A bill that would allow a four-year pilot program in Ocean County to electronically monitor defendants charged with or convicted of physically abusive domestic violence has passed the General Assembly.

The bipartisan measure was inspired by the tragic death of Letizia “Lisa” Zindell of Toms River, who was killed in 2009 by her ex-fiancé who had been released from jail the day before despite violating a restraining order several times.

“Lisa Zindell’s tragic loss exposed a weakness in our laws for protecting victims from repeated domestic violence,” says Republican Assemblyman Ron Dancer, one of the bill’s sponsors. “Lisa understood the dangers of domestic violence and did everything she could to protect herself, but our laws are not strong enough to keep people safe from depraved abusers who are likely to continue their physical abuse.”

The bill would allow Ocean County courts, during a four-year pilot program, to order electronic monitoring of someone who is likely to repeat physical abusive behavior after having been previously convicted for domestic violence, or who has violated a domestic violence restraining order and under gone a risk assessment court hearing to determine the likelihood of causing physical harm.

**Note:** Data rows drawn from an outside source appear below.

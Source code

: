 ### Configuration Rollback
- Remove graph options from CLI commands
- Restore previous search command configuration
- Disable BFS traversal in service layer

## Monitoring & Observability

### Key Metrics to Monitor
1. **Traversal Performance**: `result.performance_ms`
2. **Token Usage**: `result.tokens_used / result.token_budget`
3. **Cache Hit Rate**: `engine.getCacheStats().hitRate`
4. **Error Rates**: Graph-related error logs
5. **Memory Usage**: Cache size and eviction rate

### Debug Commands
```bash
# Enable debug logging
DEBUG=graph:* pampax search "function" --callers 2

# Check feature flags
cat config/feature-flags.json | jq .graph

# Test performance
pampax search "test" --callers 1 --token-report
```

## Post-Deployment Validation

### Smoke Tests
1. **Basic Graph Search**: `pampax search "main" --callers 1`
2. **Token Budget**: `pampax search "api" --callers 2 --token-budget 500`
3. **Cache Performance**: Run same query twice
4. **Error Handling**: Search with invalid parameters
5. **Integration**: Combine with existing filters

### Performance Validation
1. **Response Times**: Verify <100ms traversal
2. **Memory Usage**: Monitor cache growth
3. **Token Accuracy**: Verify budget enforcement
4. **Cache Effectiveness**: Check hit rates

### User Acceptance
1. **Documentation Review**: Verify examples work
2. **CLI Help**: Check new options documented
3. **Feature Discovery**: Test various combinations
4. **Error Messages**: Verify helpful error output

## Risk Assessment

On the Democratic side of the aisle the bill is sponsored by Assembly members Troy Singleton, Dan Benson, Tom Giblin and Gabriela Mosquera.

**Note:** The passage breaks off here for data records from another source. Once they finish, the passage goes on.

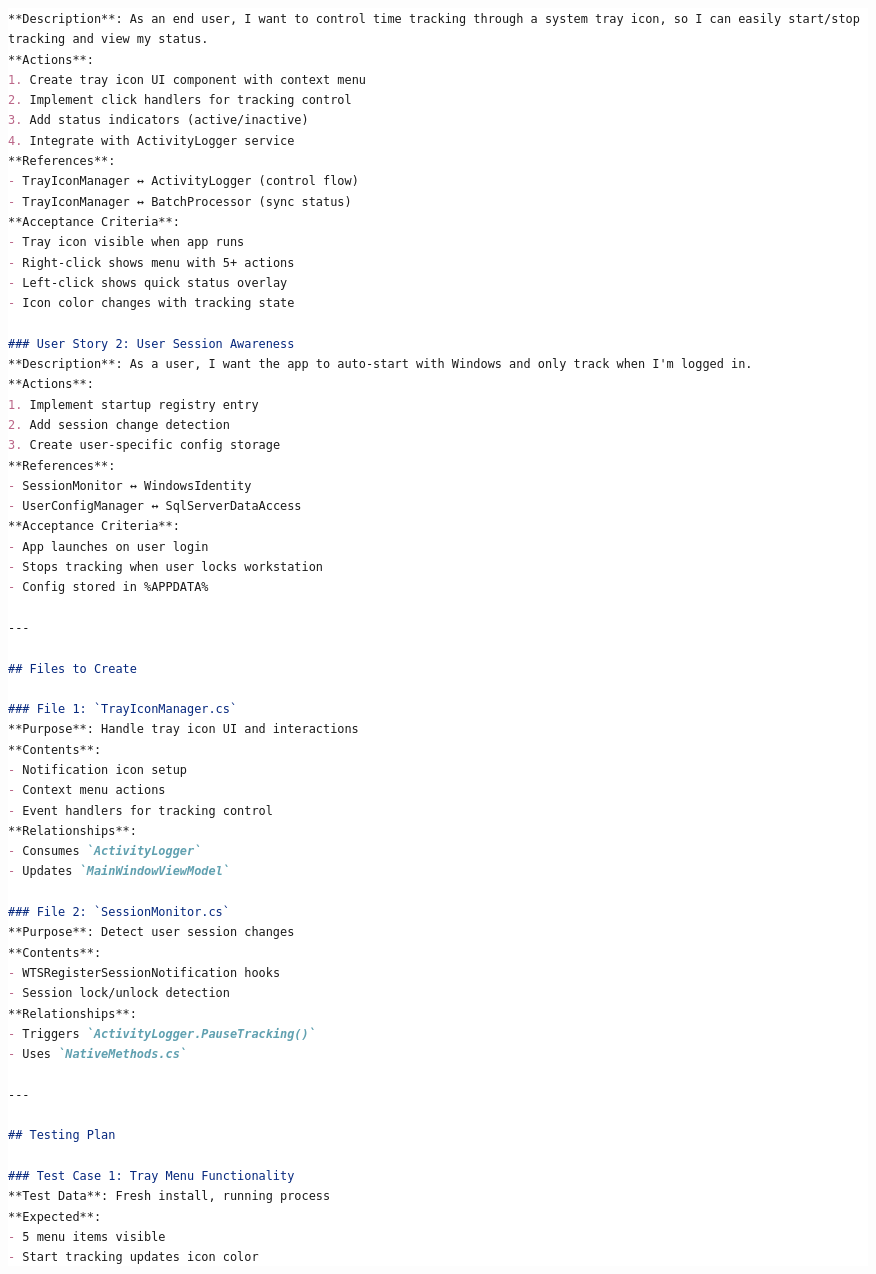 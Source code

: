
 ```markdown
**Description**: As an end user, I want to control time tracking through a system tray icon, so I can easily start/stop tracking and view my status.  
**Actions**:
1. Create tray icon UI component with context menu
2. Implement click handlers for tracking control
3. Add status indicators (active/inactive)
4. Integrate with ActivityLogger service  
**References**:
- TrayIconManager ↔ ActivityLogger (control flow)
- TrayIconManager ↔ BatchProcessor (sync status)  
**Acceptance Criteria**:
- Tray icon visible when app runs
- Right-click shows menu with 5+ actions
- Left-click shows quick status overlay
- Icon color changes with tracking state

### User Story 2: User Session Awareness
**Description**: As a user, I want the app to auto-start with Windows and only track when I'm logged in.  
**Actions**:
1. Implement startup registry entry
2. Add session change detection
3. Create user-specific config storage  
**References**:
- SessionMonitor ↔ WindowsIdentity
- UserConfigManager ↔ SqlServerDataAccess  
**Acceptance Criteria**:
- App launches on user login
- Stops tracking when user locks workstation
- Config stored in %APPDATA%

---

## Files to Create

### File 1: `TrayIconManager.cs`
**Purpose**: Handle tray icon UI and interactions  
**Contents**:
- Notification icon setup
- Context menu actions
- Event handlers for tracking control  
**Relationships**:
- Consumes `ActivityLogger`
- Updates `MainWindowViewModel`

### File 2: `SessionMonitor.cs`
**Purpose**: Detect user session changes  
**Contents**:
- WTSRegisterSessionNotification hooks
- Session lock/unlock detection  
**Relationships**:
- Triggers `ActivityLogger.PauseTracking()`
- Uses `NativeMethods.cs`

---

## Testing Plan

### Test Case 1: Tray Menu Functionality
**Test Data**: Fresh install, running process  
**Expected**:
- 5 menu items visible
- Start tracking updates icon color
```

“Letizia Zindell’s killer violated the restraining order she filed against him repeatedly up until the day he took her life,” says Singleton. “Her tragic death shows more must be done to protect victims of domestic abuse.”

If electronic monitoring is required, victims would receive notification via cell phone or computer if their offender is nearby. Offenders would have to provide victims with a device capable of receiving information from electronic monitoring devices.

“I’m proud that Ocean County will test this program in Lisa’s name,” says Dancer. “This program is smart victim protection that will make New Jersey a leader in using technology to protect people from being re-victimized. Physical abuse should not be tolerated once, let alone twice and we should take advantage of technology to make sure violent offenders cannot repeat their crimes.”

The pilot program would apply to defendants charged with or convicted of contempt of a domestic violence order. In determining whether to place a defendant on electronic monitoring, the court may hold a hearing to consider the likelihood that the defendant’s participation in such monitoring would deter the defendant from injuring the victim.

Any defendant ordered by the court to be placed on electronic monitoring may be ordered to pay the costs and expenses related to electronic monitoring and victim notification or a portion of the costs and expenses, based on the defendant’s ability to pay.

In addition, the defendant would be assessed a monitoring fee of $250. The court could waive the fee in cases of extreme financial hardship.